(Given records Opens)

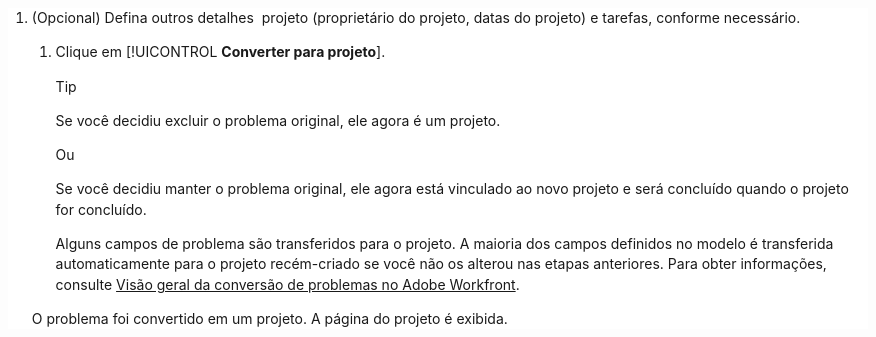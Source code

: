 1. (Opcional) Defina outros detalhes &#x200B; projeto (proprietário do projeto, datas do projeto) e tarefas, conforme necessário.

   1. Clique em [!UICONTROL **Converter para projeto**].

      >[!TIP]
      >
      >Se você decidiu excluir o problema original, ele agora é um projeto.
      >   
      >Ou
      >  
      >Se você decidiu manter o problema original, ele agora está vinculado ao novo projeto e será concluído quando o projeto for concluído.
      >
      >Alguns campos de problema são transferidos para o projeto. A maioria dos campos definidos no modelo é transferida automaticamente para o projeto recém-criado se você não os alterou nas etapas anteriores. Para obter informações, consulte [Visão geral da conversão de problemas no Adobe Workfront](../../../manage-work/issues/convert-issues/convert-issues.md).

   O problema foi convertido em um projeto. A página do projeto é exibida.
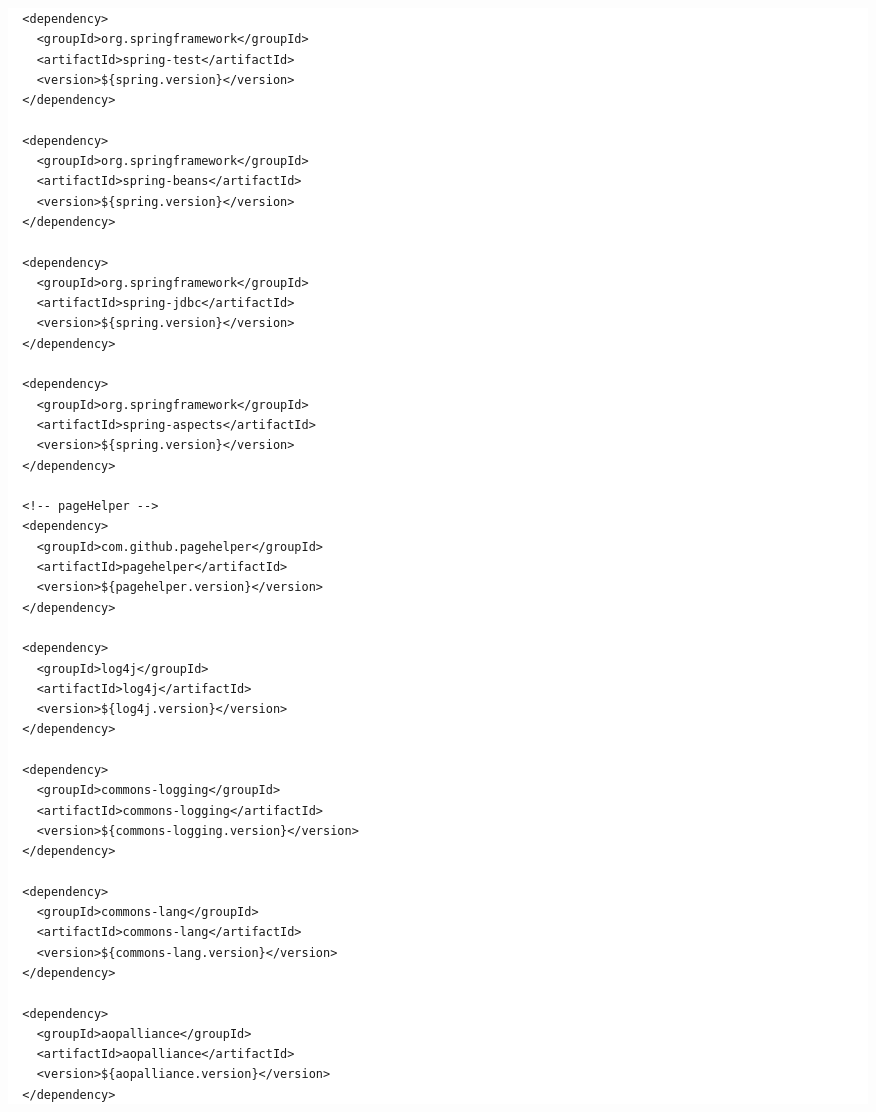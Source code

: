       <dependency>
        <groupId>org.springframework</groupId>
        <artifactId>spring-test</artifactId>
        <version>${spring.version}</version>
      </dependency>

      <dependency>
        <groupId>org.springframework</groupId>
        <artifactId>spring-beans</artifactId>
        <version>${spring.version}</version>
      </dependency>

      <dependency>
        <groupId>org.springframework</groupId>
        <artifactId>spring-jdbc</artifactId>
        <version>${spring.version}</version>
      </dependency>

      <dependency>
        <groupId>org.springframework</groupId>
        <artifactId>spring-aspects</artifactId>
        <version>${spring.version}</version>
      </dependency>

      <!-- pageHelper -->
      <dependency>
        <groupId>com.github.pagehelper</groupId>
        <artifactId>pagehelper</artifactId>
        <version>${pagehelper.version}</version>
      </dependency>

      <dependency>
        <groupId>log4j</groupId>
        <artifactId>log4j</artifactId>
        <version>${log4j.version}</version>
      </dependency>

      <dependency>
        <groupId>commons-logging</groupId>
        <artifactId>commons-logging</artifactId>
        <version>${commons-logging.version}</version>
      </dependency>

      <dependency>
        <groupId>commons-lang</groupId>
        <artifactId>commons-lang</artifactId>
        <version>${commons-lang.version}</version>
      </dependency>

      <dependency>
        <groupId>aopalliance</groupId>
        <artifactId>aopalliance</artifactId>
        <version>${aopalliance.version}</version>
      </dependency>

(Given records Closes)

_Task description_: Look through the entries above and count each line holding "commons"; report the count alone.

_Written answer_: 6